→ Work required:
Go through the entries below. Copy out every line that contains "program".

======== Data listing

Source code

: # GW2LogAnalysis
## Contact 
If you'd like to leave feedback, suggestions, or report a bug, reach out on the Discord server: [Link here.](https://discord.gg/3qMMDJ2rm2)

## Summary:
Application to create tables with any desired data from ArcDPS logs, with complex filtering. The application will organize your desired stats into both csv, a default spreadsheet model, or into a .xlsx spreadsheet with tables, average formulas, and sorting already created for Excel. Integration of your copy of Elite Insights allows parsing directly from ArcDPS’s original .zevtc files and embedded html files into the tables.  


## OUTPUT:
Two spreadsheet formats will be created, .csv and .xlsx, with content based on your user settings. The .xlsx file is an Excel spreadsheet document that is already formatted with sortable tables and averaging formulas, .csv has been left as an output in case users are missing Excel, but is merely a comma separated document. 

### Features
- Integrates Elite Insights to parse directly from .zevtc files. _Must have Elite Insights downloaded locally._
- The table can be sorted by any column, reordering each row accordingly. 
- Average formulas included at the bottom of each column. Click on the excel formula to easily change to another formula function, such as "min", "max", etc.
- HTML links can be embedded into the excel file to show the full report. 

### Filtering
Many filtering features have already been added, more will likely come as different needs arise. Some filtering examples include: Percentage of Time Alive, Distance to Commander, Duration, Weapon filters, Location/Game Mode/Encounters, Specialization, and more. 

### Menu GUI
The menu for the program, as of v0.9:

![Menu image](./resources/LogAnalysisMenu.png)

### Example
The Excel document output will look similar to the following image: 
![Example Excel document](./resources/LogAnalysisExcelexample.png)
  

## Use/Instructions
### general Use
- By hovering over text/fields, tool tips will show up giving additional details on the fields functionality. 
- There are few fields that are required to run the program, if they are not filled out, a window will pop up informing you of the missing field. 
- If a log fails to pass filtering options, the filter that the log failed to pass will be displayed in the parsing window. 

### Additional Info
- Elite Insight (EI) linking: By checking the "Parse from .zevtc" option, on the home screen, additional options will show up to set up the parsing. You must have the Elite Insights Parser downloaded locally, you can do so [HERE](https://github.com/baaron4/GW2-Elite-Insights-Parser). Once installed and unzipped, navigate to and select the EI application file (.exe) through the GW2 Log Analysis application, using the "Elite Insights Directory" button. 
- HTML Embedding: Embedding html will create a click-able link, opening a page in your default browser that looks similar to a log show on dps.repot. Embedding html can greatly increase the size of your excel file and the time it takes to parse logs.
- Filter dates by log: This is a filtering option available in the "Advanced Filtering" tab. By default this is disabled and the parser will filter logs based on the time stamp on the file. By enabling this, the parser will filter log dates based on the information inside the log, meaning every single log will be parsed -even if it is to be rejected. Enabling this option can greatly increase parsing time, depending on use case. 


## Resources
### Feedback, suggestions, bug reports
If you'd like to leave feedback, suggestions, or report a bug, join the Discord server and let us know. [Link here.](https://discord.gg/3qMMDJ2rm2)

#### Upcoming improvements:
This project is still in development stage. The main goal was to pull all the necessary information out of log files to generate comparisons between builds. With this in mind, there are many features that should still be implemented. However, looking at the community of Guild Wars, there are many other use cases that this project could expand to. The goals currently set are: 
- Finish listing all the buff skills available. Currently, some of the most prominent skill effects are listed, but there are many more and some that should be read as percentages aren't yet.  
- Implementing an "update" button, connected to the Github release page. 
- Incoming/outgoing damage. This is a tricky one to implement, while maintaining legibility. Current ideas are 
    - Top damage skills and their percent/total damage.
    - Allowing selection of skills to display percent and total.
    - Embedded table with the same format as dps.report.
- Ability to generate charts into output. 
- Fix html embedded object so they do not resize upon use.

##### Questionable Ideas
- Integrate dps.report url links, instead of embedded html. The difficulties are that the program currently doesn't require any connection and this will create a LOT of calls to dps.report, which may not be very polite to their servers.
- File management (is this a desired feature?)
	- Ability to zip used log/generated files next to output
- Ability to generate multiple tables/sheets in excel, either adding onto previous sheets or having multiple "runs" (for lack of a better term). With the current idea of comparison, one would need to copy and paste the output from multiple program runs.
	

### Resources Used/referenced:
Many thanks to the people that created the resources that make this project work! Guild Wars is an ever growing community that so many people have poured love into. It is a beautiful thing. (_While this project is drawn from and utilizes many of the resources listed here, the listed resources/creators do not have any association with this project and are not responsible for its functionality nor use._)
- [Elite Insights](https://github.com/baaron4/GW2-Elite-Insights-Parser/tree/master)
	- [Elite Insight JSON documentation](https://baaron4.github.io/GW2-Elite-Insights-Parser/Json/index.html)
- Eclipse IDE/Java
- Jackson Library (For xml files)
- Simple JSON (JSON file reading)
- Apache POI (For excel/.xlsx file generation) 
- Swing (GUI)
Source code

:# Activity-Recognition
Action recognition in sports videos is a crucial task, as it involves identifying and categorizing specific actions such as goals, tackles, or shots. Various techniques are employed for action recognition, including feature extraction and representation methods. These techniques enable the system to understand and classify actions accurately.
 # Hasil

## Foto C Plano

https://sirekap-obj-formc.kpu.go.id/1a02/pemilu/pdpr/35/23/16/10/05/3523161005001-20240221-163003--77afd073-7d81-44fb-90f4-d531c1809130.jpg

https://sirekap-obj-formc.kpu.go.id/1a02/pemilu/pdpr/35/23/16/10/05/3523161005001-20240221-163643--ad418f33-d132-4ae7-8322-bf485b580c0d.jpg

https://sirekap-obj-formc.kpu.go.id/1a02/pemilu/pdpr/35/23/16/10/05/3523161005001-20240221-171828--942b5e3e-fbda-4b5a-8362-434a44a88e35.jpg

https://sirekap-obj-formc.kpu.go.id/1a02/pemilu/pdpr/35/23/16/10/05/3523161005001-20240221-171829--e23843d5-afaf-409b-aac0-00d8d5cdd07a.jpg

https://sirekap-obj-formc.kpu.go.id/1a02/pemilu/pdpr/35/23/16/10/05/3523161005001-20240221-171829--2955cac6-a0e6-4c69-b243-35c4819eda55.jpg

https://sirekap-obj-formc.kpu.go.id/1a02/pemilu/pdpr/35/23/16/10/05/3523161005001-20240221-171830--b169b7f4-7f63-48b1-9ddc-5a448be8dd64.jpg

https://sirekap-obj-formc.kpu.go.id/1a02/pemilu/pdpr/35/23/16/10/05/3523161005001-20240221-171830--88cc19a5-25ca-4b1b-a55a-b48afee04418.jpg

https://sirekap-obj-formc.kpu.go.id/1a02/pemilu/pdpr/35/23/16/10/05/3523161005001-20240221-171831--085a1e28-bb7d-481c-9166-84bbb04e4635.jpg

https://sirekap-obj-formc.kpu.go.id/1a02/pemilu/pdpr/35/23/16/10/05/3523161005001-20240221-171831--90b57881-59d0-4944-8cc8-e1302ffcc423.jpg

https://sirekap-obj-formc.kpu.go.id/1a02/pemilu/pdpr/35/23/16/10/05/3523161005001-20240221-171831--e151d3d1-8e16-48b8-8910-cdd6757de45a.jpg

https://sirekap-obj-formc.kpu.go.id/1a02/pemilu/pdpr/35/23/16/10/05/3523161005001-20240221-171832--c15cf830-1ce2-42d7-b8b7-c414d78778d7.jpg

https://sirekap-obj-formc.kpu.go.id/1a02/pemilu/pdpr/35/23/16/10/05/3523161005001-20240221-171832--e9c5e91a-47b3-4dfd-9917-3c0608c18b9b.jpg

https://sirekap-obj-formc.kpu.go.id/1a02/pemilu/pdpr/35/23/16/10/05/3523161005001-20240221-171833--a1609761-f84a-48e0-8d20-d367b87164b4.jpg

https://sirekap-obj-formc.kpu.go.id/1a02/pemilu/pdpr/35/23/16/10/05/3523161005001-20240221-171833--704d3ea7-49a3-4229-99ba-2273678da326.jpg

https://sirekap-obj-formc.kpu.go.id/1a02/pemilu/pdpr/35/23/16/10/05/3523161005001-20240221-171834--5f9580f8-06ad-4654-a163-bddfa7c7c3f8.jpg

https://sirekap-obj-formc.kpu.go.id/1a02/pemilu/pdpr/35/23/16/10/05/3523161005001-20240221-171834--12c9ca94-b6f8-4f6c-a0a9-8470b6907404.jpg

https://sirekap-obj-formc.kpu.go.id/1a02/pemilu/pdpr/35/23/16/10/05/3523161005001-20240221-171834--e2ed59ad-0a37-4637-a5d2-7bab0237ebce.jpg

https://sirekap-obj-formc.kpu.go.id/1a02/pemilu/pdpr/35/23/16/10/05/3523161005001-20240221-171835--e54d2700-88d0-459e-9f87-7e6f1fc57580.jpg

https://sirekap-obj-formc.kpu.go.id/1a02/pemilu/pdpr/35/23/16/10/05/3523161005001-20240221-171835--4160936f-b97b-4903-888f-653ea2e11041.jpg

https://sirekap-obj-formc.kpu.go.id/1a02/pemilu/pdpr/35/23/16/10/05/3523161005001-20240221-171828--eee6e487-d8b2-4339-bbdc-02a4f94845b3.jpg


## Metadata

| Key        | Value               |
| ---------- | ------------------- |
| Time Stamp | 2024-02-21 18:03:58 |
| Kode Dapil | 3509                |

================

→ Problem solution:
The menu for the program, as of v0.9:
- There are few fields that are required to run the program, if they are not filled out, a window will pop up informing you of the missing field. 
- Integrate dps.report url links, instead of embedded html. The difficulties are that the program currently doesn't require any connection and this will create a LOT of calls to dps.report, which may not be very polite to their servers.
- Ability to generate multiple tables/sheets in excel, either adding onto previous sheets or having multiple "runs" (for lack of a better term). With the current idea of comparison, one would need to copy and paste the output from multiple program runs.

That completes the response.